Your assignment ::
Repeat only the lines below from the one containing "a single schematic." through the one containing "to the system.", inclusive, exactly as written.

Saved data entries
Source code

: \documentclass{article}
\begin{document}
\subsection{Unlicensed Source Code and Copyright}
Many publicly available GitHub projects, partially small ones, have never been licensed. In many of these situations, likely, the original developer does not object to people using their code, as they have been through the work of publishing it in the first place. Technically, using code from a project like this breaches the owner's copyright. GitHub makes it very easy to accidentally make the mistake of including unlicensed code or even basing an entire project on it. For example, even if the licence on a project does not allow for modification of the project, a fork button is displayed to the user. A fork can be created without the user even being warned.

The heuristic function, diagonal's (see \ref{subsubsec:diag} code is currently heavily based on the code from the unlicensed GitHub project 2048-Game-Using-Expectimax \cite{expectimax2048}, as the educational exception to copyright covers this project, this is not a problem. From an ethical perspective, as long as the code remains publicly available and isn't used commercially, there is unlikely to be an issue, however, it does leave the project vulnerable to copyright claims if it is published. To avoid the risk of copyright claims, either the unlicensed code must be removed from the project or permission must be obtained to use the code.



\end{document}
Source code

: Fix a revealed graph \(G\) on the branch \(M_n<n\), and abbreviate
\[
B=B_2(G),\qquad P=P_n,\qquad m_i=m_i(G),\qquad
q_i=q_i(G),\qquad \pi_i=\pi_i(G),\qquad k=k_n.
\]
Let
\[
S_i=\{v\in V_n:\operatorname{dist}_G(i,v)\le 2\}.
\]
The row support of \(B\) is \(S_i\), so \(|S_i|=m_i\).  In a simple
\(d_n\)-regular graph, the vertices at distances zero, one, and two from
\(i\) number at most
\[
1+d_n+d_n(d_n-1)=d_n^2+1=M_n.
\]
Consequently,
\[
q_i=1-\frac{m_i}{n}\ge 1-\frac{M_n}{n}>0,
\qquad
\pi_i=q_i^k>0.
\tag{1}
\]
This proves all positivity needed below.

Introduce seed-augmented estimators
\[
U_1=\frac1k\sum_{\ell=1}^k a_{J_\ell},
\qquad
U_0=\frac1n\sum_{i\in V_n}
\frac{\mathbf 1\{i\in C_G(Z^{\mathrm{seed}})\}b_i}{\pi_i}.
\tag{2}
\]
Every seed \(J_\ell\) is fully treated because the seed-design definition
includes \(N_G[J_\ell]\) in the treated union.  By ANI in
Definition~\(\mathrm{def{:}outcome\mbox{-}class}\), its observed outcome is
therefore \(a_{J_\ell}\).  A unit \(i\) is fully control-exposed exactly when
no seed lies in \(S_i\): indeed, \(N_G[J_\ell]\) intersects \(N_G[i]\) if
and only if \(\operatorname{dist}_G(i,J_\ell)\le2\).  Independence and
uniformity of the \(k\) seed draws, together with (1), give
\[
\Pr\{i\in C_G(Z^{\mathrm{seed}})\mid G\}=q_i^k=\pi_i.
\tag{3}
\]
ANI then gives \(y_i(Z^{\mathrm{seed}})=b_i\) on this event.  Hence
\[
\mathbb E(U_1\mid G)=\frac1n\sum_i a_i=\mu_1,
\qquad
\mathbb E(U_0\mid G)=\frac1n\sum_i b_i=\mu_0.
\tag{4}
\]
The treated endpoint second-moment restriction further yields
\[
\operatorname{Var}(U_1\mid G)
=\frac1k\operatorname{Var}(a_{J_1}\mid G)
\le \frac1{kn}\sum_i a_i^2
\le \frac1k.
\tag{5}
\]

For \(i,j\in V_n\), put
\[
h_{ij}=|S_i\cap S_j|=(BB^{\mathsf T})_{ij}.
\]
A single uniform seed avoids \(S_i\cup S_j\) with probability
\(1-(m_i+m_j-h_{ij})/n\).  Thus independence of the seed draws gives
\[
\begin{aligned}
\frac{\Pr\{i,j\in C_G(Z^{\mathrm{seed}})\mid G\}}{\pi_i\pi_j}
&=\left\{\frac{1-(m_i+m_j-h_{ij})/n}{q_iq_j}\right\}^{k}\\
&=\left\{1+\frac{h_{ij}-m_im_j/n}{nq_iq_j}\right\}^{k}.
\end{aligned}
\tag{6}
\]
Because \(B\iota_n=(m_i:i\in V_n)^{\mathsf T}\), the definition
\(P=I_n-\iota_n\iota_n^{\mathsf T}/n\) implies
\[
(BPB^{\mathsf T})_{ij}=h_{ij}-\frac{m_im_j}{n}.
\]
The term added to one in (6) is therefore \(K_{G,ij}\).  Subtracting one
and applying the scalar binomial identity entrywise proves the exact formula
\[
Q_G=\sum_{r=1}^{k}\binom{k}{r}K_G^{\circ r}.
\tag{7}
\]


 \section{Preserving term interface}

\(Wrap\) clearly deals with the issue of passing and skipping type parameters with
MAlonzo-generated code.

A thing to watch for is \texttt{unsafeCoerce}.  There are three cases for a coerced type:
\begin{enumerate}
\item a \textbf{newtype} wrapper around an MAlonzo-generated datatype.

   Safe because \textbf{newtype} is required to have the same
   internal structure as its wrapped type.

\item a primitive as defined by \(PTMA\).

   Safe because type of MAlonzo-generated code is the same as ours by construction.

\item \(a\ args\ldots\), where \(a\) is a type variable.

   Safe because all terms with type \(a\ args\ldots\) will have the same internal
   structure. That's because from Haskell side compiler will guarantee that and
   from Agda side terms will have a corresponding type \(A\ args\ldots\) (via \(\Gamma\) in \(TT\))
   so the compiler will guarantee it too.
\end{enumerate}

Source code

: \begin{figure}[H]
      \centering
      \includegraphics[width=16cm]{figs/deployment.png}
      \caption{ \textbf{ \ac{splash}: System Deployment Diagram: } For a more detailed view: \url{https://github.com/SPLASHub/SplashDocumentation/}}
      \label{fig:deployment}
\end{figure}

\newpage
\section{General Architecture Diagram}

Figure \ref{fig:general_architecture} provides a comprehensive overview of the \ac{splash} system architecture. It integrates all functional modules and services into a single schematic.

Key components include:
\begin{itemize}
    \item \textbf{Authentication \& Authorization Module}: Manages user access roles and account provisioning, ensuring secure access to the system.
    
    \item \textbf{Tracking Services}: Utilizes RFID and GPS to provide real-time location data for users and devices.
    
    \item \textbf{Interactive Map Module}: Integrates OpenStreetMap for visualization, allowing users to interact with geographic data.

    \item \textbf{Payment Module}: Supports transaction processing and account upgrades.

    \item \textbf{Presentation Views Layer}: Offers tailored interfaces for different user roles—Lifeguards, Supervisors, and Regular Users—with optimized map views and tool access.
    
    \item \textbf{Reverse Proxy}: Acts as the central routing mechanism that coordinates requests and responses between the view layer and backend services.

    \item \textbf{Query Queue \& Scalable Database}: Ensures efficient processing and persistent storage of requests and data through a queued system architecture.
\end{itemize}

Result ::
Figure \ref{fig:general_architecture} provides a comprehensive overview of the \ac{splash} system architecture. It integrates all functional modules and services into a single schematic.

Key components include:
\begin{itemize}
    \item \textbf{Authentication \& Authorization Module}: Manages user access roles and account provisioning, ensuring secure access to the system.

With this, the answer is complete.